In his first answer at Saturday’s Democratic presidential primary debate, Vermont Senator Bernie Sanders reiterated his belief, even in light of Friday’s terror attacks in Paris, that climate change was the principal threat facing the United States:

In fact, climate change is directly related to the growth of terrorism. And if we do not get our act together and listen to what the scientists say, you’re going to see counties all over the world…they’re going to be struggling over limited amounts of water, limited amounts of land to grow their crops, and you’re going to see all kinds of international conflict.

As someone who has written about the connection between the effects of climate change and its impact on human security, I am of two minds when politicians raise this issue.

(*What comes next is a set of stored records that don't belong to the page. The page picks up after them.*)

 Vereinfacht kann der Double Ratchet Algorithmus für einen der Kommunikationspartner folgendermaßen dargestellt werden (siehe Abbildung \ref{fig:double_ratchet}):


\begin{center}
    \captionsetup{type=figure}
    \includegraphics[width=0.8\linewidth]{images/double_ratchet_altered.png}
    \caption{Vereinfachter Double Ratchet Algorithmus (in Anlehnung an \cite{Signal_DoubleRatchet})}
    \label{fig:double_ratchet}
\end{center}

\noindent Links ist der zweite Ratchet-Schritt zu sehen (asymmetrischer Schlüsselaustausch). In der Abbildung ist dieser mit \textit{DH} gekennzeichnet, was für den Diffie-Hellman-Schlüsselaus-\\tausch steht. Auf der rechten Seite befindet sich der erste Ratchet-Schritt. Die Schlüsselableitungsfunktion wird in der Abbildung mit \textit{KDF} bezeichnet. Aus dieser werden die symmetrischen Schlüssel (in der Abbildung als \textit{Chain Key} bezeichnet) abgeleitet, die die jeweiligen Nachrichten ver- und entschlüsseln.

On the one hand, my hope would be that the more attention paid to potential climate change-conflict links the better, especially if it leads to more attention and political will to fight climate change in the first place. On the other hand, these links are highly complex, and it is easy to over-simplify the issue. Vox’s Brad Plumer summarized this best when he wrote: “The truth about climate change and conflict is more complex and nuanced than a short soundbite can allow, but it’s foolish to dismiss the entire topic out of hand.”

Plumer’s post is worth reading in its entirety, as well as related analysis from Caitlin Werrell and Frank Femia at the Center for Climate and Security about how to ask the right question about the climate-conflict nexus. The bottom line is that climate change as a “threat multiplier” can make a lot of pre-existing security issues worse, especially in states with weak governance, long-standing ethnic or sectarian tensions, or resource-dependent economies (in other words, states that were susceptible to conflict risk even outside of climate concerns).

To this discussion I’ll add a few thoughts about the larger context of climate change governance, especially in the weeks ahead of the international climate change talks in Paris in December. As important as climate change is as a security threat, it is much more immediately serious as a development problem.

This facet of the climate change threat was brought into stark relief by a recent report from the World Bank. Shockwaves: Managing the Impacts of Climate Change on Poverty paints a depressing picture: without organized, sensible, and well-funded climate-informed development, one hundred million people could be forced into extreme poverty by 2030. Even before rising to the level of a security or political violence risk, vulnerable populations face climate-related natural disaster risk, threats to agricultural productivity, reduced water access (in terms of quantity and quality), and human health degradation from excess heat. Although some of these impacts are already being felt thanks to climate change already underway, it is by no means inevitable that the effects will be that dire.

This is why news that Secretary Kerry is launching a task force designed to consider how climate change should be integrated into U.S. diplomatic priorities is so important. Risk assessments of climate change are incredibly complex, and the U.S. foreign policy bureaucracy will need a combination of time, a mandate from its leadership, and resources to design and implement what we would call “climate sensitive” diplomacy worldwide. Ultimately, as the Democratic debate showed, someone else will be taking up the reins in January 2017; what is crucial now is that the Obama Administration, which has consistently led on this issue (especially in its second term) lay the appropriate bureaucratic groundwork.